Which of the lines below holds the string "Create"? Copy every line that does.

Stored items:
>>
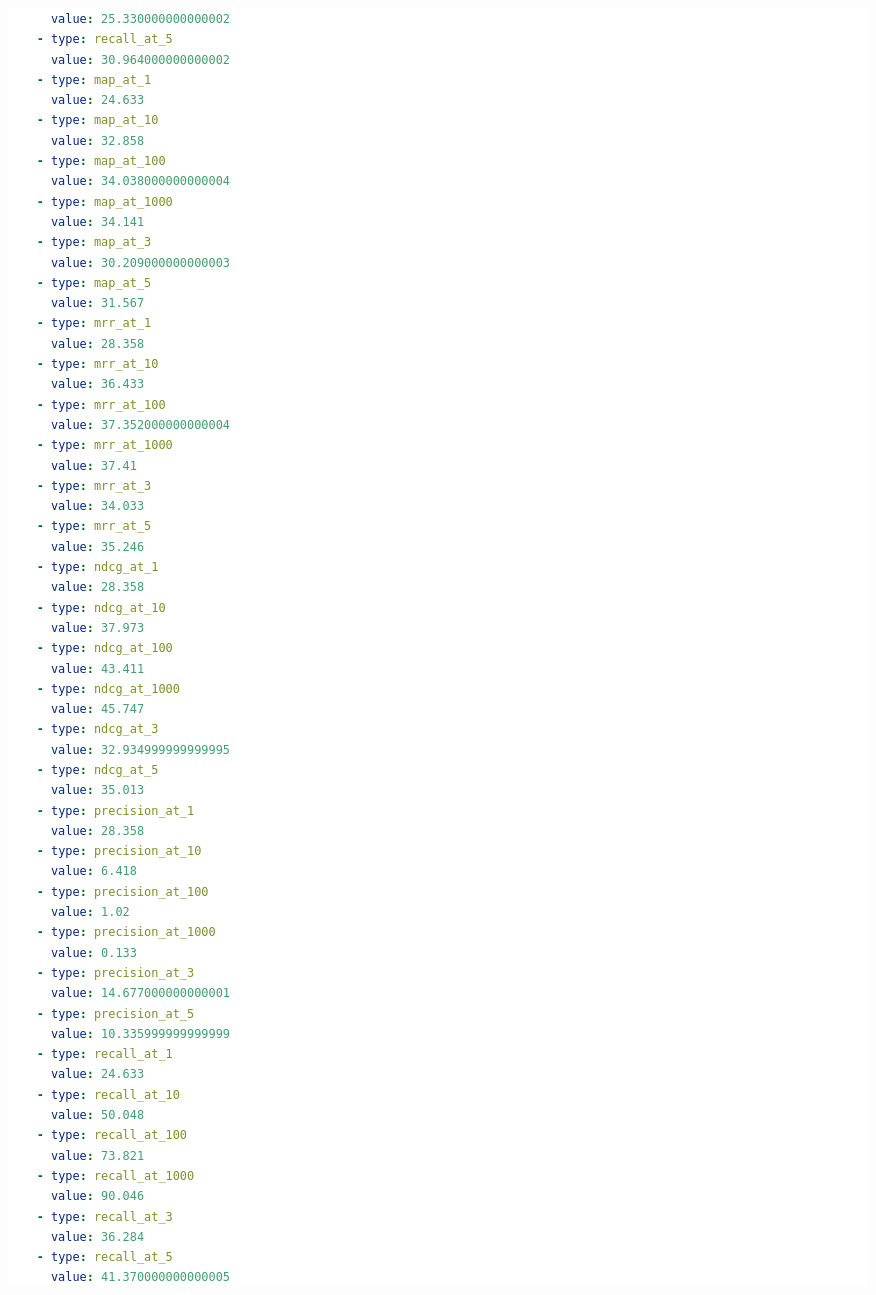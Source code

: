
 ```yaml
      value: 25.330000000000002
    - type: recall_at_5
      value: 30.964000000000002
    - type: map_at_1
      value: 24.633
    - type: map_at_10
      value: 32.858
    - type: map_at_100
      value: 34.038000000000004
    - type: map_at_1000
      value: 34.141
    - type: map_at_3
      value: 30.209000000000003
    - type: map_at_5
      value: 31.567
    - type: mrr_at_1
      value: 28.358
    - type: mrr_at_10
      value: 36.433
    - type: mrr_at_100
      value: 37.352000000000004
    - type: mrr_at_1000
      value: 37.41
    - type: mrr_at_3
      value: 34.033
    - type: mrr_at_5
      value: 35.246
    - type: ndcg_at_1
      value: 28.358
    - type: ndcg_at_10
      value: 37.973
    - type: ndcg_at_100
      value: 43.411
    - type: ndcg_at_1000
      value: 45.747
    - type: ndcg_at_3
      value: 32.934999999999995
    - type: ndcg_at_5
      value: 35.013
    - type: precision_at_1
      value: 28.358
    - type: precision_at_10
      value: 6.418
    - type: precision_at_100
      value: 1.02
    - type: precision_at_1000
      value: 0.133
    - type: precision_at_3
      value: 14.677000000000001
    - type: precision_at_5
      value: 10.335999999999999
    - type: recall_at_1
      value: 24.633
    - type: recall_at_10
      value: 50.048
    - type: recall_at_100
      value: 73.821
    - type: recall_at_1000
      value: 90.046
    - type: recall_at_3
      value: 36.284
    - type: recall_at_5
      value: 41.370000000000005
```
<<
>>
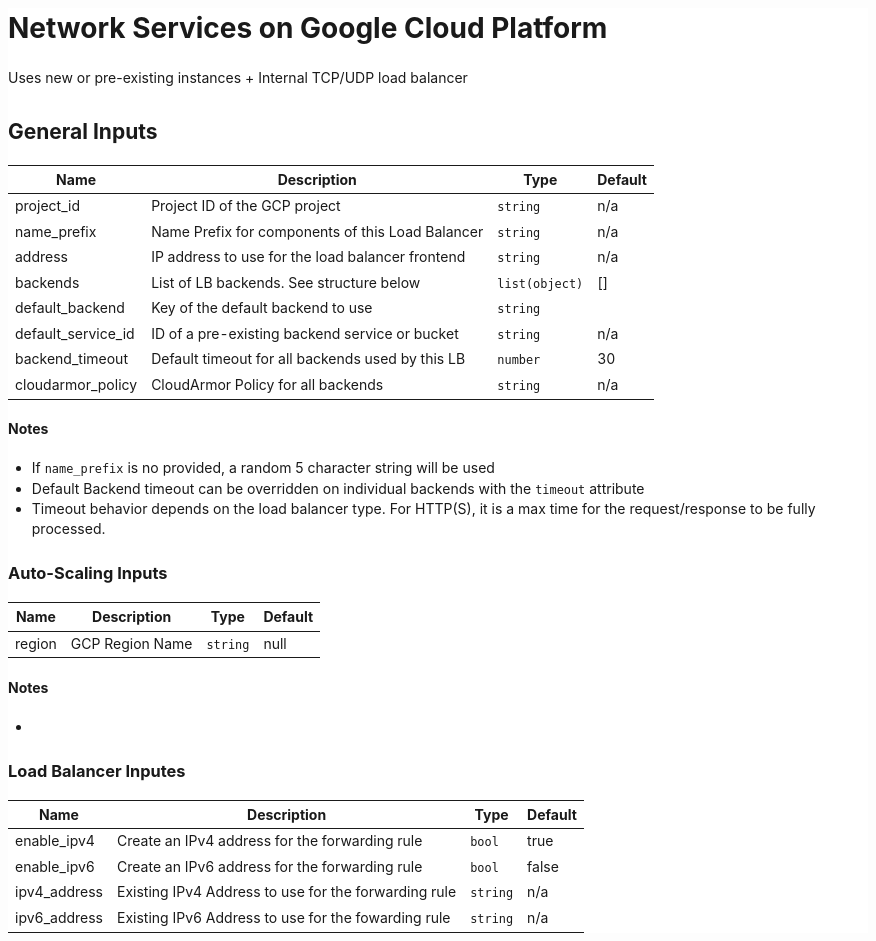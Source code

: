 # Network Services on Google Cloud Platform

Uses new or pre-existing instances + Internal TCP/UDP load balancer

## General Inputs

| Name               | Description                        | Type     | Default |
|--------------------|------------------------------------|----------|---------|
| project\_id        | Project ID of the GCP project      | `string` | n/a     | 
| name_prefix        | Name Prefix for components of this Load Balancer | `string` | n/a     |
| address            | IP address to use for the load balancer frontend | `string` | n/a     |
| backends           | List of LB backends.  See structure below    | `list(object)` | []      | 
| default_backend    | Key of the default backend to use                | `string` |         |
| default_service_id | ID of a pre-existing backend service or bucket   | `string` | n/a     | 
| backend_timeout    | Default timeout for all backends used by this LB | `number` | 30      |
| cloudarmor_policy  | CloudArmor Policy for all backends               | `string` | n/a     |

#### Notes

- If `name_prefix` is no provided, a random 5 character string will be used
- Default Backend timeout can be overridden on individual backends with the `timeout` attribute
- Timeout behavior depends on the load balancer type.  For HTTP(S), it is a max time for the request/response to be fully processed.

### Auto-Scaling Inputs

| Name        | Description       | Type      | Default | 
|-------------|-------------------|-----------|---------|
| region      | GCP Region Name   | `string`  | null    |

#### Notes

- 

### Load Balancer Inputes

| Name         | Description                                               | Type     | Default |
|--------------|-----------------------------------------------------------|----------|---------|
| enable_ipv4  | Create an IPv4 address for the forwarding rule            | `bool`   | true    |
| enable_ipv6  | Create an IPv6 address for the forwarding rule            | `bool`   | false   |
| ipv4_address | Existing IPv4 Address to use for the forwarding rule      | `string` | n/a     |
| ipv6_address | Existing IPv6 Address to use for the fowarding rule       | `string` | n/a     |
<<
Answer below:
| enable_ipv4  | Create an IPv4 address for the forwarding rule            | `bool`   | true    |
| enable_ipv6  | Create an IPv6 address for the forwarding rule            | `bool`   | false   |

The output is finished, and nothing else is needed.